Set out exactly every line of the entries below, starting at the line that holds "[instance\_permissions](#input\_instance\_permissions) | The" and stopping after the line that holds "[instance\_role\_name](#input\_instance\_role\_name) | The".

Stored entries
· · · · · · ·

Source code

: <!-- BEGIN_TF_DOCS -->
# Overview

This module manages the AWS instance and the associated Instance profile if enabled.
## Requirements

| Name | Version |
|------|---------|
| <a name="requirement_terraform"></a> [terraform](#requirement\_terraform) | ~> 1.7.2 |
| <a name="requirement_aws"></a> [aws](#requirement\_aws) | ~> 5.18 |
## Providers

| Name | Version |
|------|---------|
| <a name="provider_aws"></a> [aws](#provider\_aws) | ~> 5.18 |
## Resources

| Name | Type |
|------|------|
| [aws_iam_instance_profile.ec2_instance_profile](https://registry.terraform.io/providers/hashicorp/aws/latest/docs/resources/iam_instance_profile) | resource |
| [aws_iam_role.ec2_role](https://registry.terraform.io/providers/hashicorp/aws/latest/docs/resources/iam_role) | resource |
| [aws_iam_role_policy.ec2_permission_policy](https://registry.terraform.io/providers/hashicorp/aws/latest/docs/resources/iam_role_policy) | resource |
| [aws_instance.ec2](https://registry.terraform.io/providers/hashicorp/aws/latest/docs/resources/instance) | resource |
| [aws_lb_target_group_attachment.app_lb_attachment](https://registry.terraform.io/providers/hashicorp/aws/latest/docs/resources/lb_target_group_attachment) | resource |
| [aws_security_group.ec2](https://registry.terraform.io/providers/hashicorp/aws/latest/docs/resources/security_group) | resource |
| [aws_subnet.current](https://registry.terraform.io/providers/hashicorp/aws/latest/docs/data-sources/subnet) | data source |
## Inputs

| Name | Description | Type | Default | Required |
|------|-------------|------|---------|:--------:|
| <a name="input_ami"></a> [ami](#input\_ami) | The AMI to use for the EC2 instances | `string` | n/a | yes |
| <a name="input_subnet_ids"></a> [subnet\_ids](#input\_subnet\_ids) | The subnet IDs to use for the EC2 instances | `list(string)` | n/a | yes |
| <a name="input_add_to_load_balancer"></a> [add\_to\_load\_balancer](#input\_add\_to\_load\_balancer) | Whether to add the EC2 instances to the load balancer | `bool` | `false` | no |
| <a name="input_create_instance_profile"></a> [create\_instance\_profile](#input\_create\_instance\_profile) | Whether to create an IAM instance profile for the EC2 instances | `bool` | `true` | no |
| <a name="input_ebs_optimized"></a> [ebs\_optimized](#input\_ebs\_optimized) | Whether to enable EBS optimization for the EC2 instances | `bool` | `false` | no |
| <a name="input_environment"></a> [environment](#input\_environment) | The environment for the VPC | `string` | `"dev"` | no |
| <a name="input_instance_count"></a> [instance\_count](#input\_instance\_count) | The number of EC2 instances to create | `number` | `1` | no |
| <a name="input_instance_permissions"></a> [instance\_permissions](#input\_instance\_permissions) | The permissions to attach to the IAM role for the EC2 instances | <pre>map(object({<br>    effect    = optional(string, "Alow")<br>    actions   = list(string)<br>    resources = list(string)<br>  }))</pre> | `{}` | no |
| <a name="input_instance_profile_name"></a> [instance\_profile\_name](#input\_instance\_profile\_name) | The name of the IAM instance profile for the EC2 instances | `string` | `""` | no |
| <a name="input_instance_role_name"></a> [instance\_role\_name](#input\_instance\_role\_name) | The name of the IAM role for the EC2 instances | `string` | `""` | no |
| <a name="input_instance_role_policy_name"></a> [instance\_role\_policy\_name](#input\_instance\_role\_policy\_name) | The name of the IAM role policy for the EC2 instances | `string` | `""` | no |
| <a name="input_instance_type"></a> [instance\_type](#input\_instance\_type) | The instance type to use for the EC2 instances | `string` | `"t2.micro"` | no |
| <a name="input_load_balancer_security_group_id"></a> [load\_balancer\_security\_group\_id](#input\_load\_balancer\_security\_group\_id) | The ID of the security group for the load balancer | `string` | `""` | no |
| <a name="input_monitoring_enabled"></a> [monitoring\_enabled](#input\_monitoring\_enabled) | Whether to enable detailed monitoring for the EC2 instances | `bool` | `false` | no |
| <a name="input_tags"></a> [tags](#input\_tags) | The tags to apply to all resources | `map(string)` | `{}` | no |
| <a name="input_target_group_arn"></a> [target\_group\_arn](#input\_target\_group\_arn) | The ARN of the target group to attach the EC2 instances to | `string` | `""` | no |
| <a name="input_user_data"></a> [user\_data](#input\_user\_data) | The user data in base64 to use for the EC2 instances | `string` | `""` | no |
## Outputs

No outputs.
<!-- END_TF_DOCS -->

· · · · · · ·

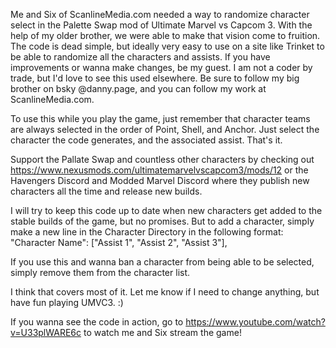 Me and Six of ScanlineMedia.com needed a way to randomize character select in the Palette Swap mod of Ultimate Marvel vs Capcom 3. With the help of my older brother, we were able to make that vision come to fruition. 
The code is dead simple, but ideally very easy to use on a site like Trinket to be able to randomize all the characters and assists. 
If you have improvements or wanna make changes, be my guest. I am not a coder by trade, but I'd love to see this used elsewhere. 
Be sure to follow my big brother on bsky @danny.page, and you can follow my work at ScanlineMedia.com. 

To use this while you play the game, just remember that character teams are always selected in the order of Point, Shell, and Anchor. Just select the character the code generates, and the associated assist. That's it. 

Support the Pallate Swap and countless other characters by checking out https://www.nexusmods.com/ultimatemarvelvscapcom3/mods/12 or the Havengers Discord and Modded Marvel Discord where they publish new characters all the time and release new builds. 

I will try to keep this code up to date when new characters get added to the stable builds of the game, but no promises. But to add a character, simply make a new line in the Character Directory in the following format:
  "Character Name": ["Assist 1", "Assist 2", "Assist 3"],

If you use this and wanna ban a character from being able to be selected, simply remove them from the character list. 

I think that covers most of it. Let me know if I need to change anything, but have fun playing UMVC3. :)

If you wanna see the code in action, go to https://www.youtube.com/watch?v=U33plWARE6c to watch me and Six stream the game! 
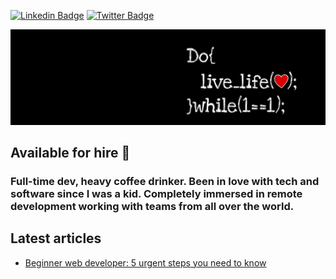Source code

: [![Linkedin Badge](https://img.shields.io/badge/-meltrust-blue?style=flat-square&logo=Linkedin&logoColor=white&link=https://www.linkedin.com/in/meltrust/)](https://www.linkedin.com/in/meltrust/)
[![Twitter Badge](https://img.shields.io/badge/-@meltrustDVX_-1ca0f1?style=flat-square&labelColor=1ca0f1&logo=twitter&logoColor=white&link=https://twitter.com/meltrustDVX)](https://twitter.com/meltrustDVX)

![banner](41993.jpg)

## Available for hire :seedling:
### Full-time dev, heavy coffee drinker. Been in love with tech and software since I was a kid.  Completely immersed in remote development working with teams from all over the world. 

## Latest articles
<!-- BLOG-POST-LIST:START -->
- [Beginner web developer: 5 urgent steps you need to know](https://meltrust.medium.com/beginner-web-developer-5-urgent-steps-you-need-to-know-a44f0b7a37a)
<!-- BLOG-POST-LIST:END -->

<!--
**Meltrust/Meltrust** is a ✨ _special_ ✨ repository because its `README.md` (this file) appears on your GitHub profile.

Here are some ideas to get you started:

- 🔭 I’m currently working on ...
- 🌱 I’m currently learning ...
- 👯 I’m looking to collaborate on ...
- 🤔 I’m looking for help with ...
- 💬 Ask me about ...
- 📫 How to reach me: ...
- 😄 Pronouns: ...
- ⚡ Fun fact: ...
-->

· · · · · · ·

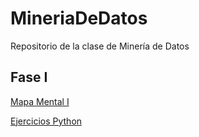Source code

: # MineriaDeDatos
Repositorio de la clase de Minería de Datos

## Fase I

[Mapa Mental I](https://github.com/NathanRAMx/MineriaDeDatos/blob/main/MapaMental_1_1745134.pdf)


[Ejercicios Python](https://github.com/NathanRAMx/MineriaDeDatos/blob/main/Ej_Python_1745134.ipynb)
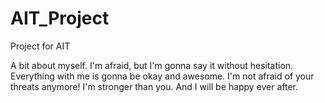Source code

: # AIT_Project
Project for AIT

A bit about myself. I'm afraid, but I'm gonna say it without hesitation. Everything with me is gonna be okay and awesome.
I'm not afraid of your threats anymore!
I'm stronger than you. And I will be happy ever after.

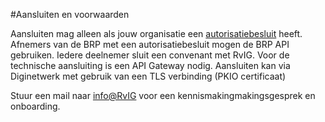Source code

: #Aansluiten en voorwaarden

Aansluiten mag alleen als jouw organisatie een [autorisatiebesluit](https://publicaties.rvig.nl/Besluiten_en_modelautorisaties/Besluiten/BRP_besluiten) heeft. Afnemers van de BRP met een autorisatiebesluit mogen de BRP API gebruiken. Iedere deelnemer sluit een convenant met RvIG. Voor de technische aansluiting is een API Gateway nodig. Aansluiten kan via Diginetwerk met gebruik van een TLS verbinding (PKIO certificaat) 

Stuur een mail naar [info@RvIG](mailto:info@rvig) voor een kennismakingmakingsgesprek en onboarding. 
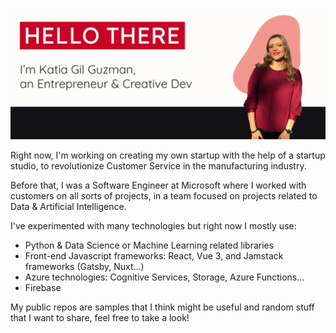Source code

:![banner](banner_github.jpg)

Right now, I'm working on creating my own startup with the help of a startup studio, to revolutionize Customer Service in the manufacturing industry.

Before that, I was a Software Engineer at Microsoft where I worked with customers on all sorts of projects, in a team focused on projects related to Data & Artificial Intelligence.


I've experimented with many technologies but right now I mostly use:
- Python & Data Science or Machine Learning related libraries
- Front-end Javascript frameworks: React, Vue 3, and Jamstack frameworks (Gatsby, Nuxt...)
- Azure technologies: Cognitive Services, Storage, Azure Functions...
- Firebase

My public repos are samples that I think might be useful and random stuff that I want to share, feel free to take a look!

· · · · · · ·

> **Your response**:
| <a name="input_instance_permissions"></a> [instance\_permissions](#input\_instance\_permissions) | The permissions to attach to the IAM role for the EC2 instances | <pre>map(object({<br>    effect    = optional(string, "Alow")<br>    actions   = list(string)<br>    resources = list(string)<br>  }))</pre> | `{}` | no |
| <a name="input_instance_profile_name"></a> [instance\_profile\_name](#input\_instance\_profile\_name) | The name of the IAM instance profile for the EC2 instances | `string` | `""` | no |
| <a name="input_instance_role_name"></a> [instance\_role\_name](#input\_instance\_role\_name) | The name of the IAM role for the EC2 instances | `string` | `""` | no |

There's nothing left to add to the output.